- Theatrical release poster
- Directed by: Edmund Stenson; Daniel Roher;
- Produced by: Melanie Miller; Diane Becker;
- Cinematography: Jean-Sébastien Francoeur
- Edited by: Ryan Mullins; Miranda Yousef;
- Music by: Tamar-kali
- Production companies: National Geographic Documentary Films; Fishbowl Films; MRC; Eyesteel Film;
- Distributed by: National Geographic Documentary Films (Worldwide) Walt Disney Studios Motion Pictures (United States and Canada)
- Release dates: August 30, 2024 (Telluride); October 4, 2024;
- Running time: 84 minutes
- Country: United States
- Language: English

= Blink (2024 American film) =

2024 American documentary film

Blink is a 2024 American documentary film directed by Edmund Stenson and Daniel Roher. It follows a Canadian family who journey around the world prior to their children losing their vision to a rare genetic disorder, in order to experience the world's beauty while they still can.

Produced by National Geographic Documentary Films, it had its world premiere at the 51st Telluride Film Festival on August 30, 2024, and was released on October 4, 2024, by Walt Disney Studios Motion Pictures.

==Plot==

The film follows a family that embarks on a journey around the world after learning that their children have been diagnosed with a rare genetic disorder that will eventually cause vision loss. Aware that their children’s ability to see is limited by time, the parents take them on a global adventure to experience the beauty of different landscapes, cultures, and sights before their sight deteriorates.

==Production==
Edmund Stenson and Daniel Roher co-directed the film, with Stenson primarily involved in the production of the film, due to Roher's commitments to Navalny and the birth of his child.
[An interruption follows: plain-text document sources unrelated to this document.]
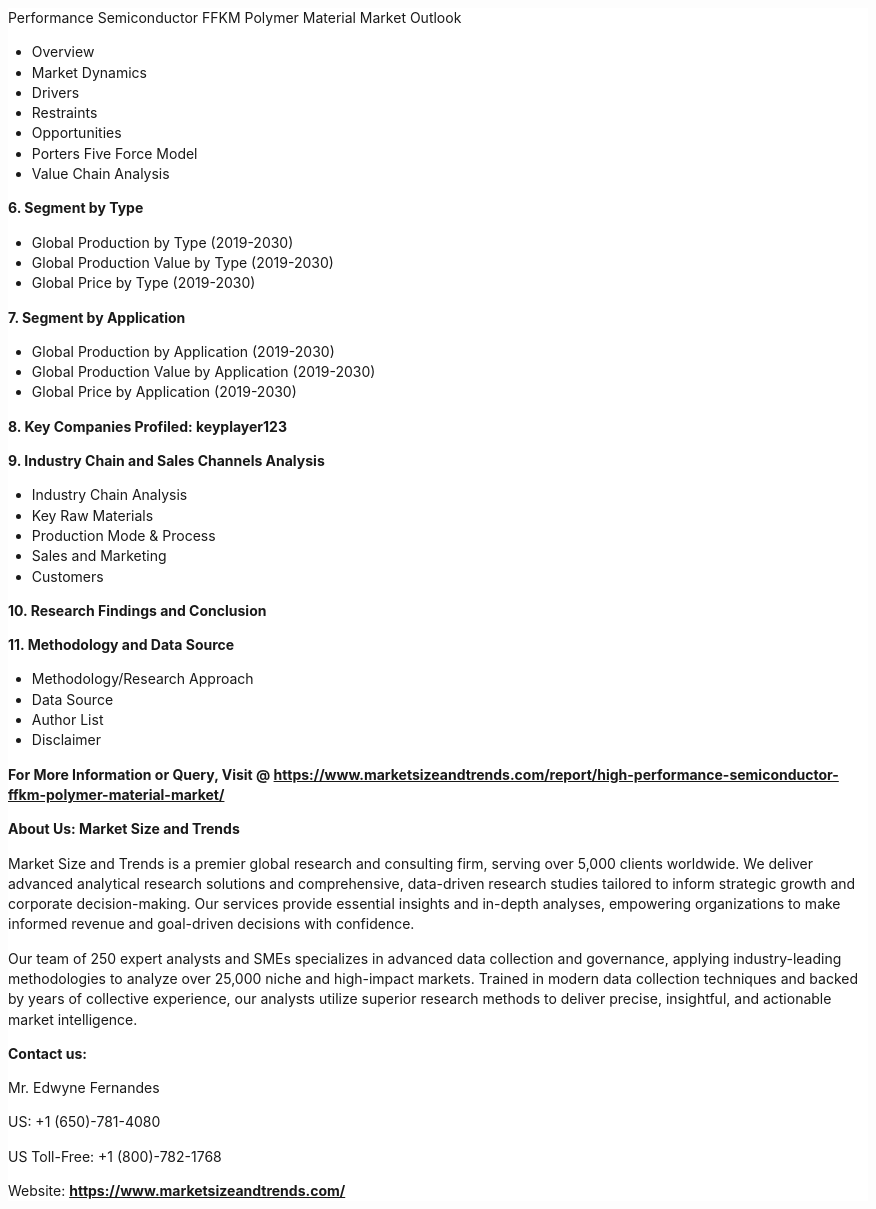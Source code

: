 Performance Semiconductor FFKM Polymer Material Market Outlook</strong></p><ul><li>Overview</li><li>Market Dynamics</li><li>Drivers</li><li>Restraints</li><li>Opportunities</li><li>Porters Five Force Model</li><li>Value Chain Analysis&nbsp;</li></ul><p><strong>6. Segment by Type</strong></p><ul><li>Global Production by Type (2019-2030)</li><li>Global Production Value by Type (2019-2030)</li><li>Global Price by Type (2019-2030)</li></ul><p><strong>7. Segment by Application</strong></p><ul><li>Global Production by Application (2019-2030)</li><li>Global Production Value by Application (2019-2030)</li><li>Global Price by Application (2019-2030)</li></ul><p><strong>8. Key Companies Profiled: keyplayer123</strong></p><p><strong>9. Industry Chain and Sales Channels Analysis</strong></p><ul><li>Industry Chain Analysis</li><li>Key Raw Materials</li><li>Production Mode &amp; Process</li><li>Sales and Marketing</li><li>Customers</li></ul><p><strong>10. Research Findings and Conclusion</strong></p><p><strong>11. Methodology and Data Source</strong></p><ul><li>Methodology/Research Approach</li><li>Data Source</li><li>Author List</li><li>Disclaimer</li></ul></p><p><strong>For More Information or Query, Visit @ <a href="https://www.marketsizeandtrends.com/report/high-performance-semiconductor-ffkm-polymer-material-market/">https://www.marketsizeandtrends.com/report/high-performance-semiconductor-ffkm-polymer-material-market/</a></strong></p><p><strong>About Us: Market Size and Trends</strong></p><p>Market Size and Trends is a premier global research and consulting firm, serving over 5,000 clients worldwide. We deliver advanced analytical research solutions and comprehensive, data-driven research studies tailored to inform strategic growth and corporate decision-making. Our services provide essential insights and in-depth analyses, empowering organizations to make informed revenue and goal-driven decisions with confidence.</p><p>Our team of 250 expert analysts and SMEs specializes in advanced data collection and governance, applying industry-leading methodologies to analyze over 25,000 niche and high-impact markets. Trained in modern data collection techniques and backed by years of collective experience, our analysts utilize superior research methods to deliver precise, insightful, and actionable market intelligence.</p><p><strong>Contact us:</strong></p><p>Mr. Edwyne Fernandes</p><p>US: +1 (650)-781-4080</p><p>US Toll-Free: +1 (800)-782-1768</p><p>Website: <strong><a href="https://www.marketsizeandtrends.com/">https://www.marketsizeandtrends.com/</a></strong></p>
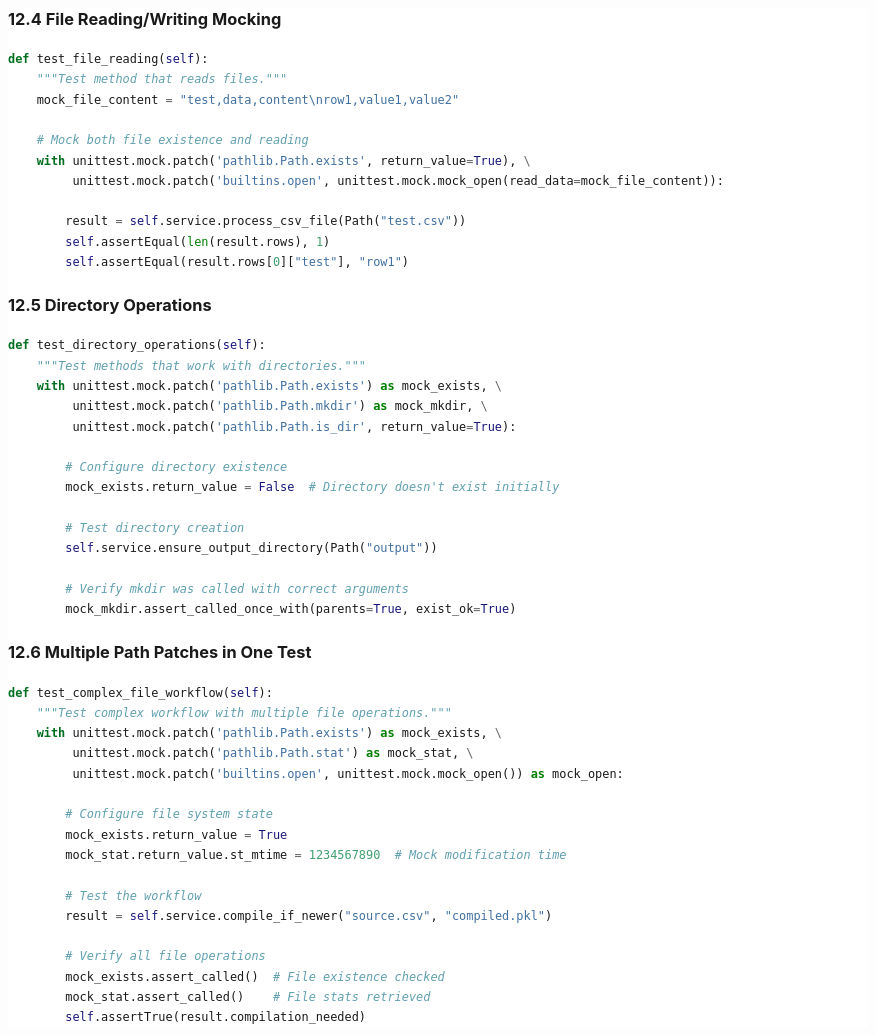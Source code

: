 ### 12.4 File Reading/Writing Mocking

```python
def test_file_reading(self):
    """Test method that reads files."""
    mock_file_content = "test,data,content\nrow1,value1,value2"
    
    # Mock both file existence and reading
    with unittest.mock.patch('pathlib.Path.exists', return_value=True), \
         unittest.mock.patch('builtins.open', unittest.mock.mock_open(read_data=mock_file_content)):
        
        result = self.service.process_csv_file(Path("test.csv"))
        self.assertEqual(len(result.rows), 1)
        self.assertEqual(result.rows[0]["test"], "row1")
```

### 12.5 Directory Operations

```python
def test_directory_operations(self):
    """Test methods that work with directories."""
    with unittest.mock.patch('pathlib.Path.exists') as mock_exists, \
         unittest.mock.patch('pathlib.Path.mkdir') as mock_mkdir, \
         unittest.mock.patch('pathlib.Path.is_dir', return_value=True):
        
        # Configure directory existence
        mock_exists.return_value = False  # Directory doesn't exist initially
        
        # Test directory creation
        self.service.ensure_output_directory(Path("output"))
        
        # Verify mkdir was called with correct arguments
        mock_mkdir.assert_called_once_with(parents=True, exist_ok=True)
```

### 12.6 Multiple Path Patches in One Test

```python
def test_complex_file_workflow(self):
    """Test complex workflow with multiple file operations."""
    with unittest.mock.patch('pathlib.Path.exists') as mock_exists, \
         unittest.mock.patch('pathlib.Path.stat') as mock_stat, \
         unittest.mock.patch('builtins.open', unittest.mock.mock_open()) as mock_open:
        
        # Configure file system state
        mock_exists.return_value = True
        mock_stat.return_value.st_mtime = 1234567890  # Mock modification time
        
        # Test the workflow
        result = self.service.compile_if_newer("source.csv", "compiled.pkl")
        
        # Verify all file operations
        mock_exists.assert_called()  # File existence checked
        mock_stat.assert_called()    # File stats retrieved
        self.assertTrue(result.compilation_needed)
```

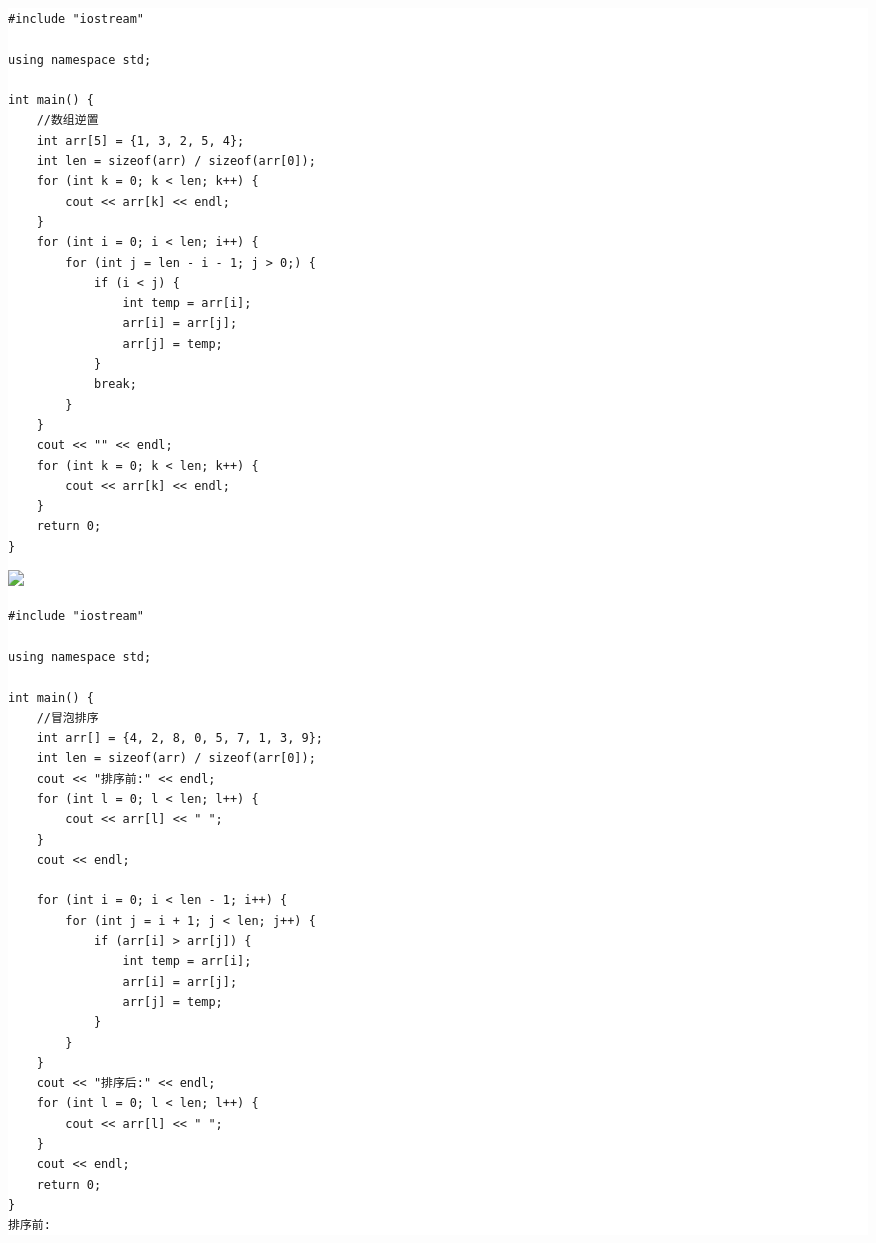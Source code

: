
 ```
#include "iostream"

using namespace std;

int main() {
    //数组逆置
    int arr[5] = {1, 3, 2, 5, 4};
    int len = sizeof(arr) / sizeof(arr[0]);
    for (int k = 0; k < len; k++) {
        cout << arr[k] << endl;
    }
    for (int i = 0; i < len; i++) {
        for (int j = len - i - 1; j > 0;) {
            if (i < j) {
                int temp = arr[i];
                arr[i] = arr[j];
                arr[j] = temp;
            }
            break;
        }
    }
    cout << "" << endl;
    for (int k = 0; k < len; k++) {
        cout << arr[k] << endl;
    }
    return 0;
}
```

![](https://gitee.com/hxc8/images3/raw/master/img/202407172239270.jpg)

```
#include "iostream"

using namespace std;

int main() {
    //冒泡排序
    int arr[] = {4, 2, 8, 0, 5, 7, 1, 3, 9};
    int len = sizeof(arr) / sizeof(arr[0]);
    cout << "排序前:" << endl;
    for (int l = 0; l < len; l++) {
        cout << arr[l] << " ";
    }
    cout << endl;

    for (int i = 0; i < len - 1; i++) {
        for (int j = i + 1; j < len; j++) {
            if (arr[i] > arr[j]) {
                int temp = arr[i];
                arr[i] = arr[j];
                arr[j] = temp;
            }
        }
    }
    cout << "排序后:" << endl;
    for (int l = 0; l < len; l++) {
        cout << arr[l] << " ";
    }
    cout << endl;
    return 0;
}
排序前:
```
In September 2023, it was announced Stenson and Roher would direct the film, with National Geographic Documentary Films, MRC and Fishbowl Films set to produce.

==Release==
It had its world premiere at the 51st Telluride Film Festival on August 30, 2024. It also screened at the Camden International Film Festival on September 15, 2024. It was released on October 4, 2024. The film was released in the United Kingdom by Dogwoof, as with other National Geographic films.

== Reception ==
 Metacritic, which uses a weighted average, assigned the film a score of 69 out of 100, based on nine critics, indicating "generally favorable" reviews.